◆ **REQUIRED WORK**: When the line with "Die komplette Matrix" appears below, start repeating lines exactly, and keep going through the line with "Die Testgruppe kann"; add nothing outside that span.
--*--
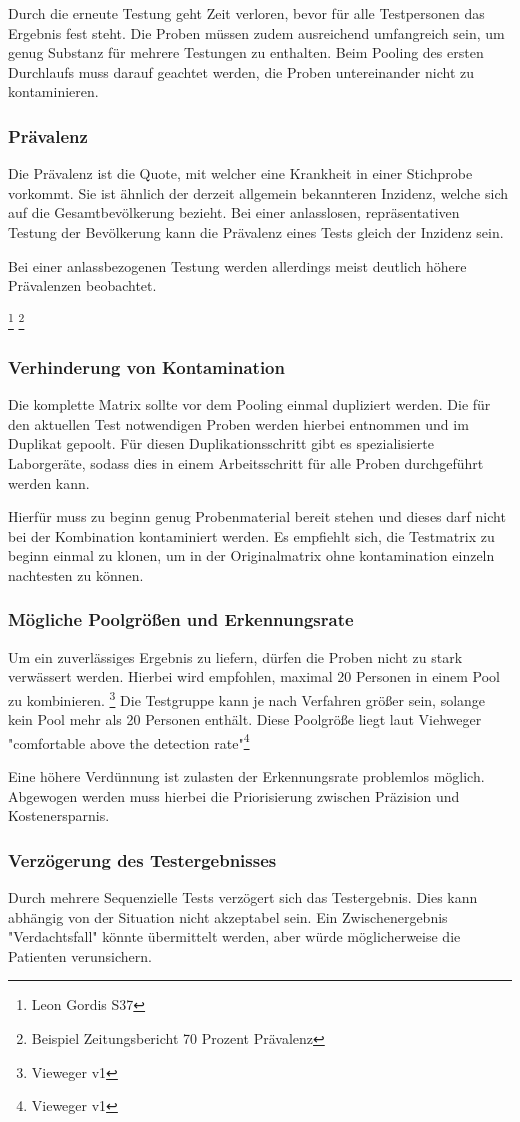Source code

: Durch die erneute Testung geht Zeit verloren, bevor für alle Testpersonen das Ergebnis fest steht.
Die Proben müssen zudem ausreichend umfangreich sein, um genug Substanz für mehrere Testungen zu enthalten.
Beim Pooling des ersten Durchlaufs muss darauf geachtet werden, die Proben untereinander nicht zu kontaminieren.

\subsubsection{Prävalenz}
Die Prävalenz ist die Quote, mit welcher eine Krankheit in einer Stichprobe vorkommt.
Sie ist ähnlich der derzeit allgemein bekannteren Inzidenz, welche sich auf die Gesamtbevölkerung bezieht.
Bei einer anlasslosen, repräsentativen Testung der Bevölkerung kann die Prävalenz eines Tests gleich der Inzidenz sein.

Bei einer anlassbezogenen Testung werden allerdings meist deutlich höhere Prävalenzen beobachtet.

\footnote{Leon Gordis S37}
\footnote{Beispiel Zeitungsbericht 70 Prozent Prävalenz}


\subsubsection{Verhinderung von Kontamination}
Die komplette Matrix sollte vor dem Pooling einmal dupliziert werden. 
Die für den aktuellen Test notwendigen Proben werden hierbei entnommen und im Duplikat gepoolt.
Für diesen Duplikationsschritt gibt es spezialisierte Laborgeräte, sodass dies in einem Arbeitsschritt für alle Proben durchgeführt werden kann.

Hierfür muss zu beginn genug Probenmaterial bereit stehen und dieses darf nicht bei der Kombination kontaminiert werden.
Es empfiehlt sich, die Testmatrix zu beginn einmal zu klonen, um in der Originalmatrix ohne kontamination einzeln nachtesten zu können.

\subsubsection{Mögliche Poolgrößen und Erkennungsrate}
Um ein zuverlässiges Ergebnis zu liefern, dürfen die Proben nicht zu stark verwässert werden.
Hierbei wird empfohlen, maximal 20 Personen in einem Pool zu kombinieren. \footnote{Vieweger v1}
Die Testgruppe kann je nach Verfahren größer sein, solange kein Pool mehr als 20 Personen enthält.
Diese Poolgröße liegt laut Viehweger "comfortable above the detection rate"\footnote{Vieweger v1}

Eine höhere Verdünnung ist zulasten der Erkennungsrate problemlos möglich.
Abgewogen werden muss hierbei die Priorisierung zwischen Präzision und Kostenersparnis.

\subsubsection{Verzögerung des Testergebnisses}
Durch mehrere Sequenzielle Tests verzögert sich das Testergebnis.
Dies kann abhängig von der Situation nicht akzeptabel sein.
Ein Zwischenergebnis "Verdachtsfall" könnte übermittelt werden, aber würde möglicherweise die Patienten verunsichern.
--*--
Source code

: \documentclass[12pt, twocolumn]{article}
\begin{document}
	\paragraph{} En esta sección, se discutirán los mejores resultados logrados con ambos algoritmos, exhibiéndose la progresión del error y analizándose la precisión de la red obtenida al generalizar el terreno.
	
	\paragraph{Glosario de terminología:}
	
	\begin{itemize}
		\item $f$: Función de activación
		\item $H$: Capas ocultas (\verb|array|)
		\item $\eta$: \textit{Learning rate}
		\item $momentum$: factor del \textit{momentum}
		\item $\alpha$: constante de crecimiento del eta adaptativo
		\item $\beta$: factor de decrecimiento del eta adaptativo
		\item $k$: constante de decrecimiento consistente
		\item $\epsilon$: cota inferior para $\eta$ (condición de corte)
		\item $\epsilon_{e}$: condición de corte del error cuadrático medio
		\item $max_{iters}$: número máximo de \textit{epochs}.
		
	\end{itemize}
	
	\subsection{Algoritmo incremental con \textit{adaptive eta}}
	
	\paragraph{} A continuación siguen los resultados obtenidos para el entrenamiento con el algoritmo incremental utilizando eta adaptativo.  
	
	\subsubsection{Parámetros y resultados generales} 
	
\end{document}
--*--
◆ **WRITTEN ANSWER**:
Die komplette Matrix sollte vor dem Pooling einmal dupliziert werden. 
Die für den aktuellen Test notwendigen Proben werden hierbei entnommen und im Duplikat gepoolt.
Für diesen Duplikationsschritt gibt es spezialisierte Laborgeräte, sodass dies in einem Arbeitsschritt für alle Proben durchgeführt werden kann.

Hierfür muss zu beginn genug Probenmaterial bereit stehen und dieses darf nicht bei der Kombination kontaminiert werden.
Es empfiehlt sich, die Testmatrix zu beginn einmal zu klonen, um in der Originalmatrix ohne kontamination einzeln nachtesten zu können.

\subsubsection{Mögliche Poolgrößen und Erkennungsrate}
Um ein zuverlässiges Ergebnis zu liefern, dürfen die Proben nicht zu stark verwässert werden.
Hierbei wird empfohlen, maximal 20 Personen in einem Pool zu kombinieren. \footnote{Vieweger v1}
Die Testgruppe kann je nach Verfahren größer sein, solange kein Pool mehr als 20 Personen enthält.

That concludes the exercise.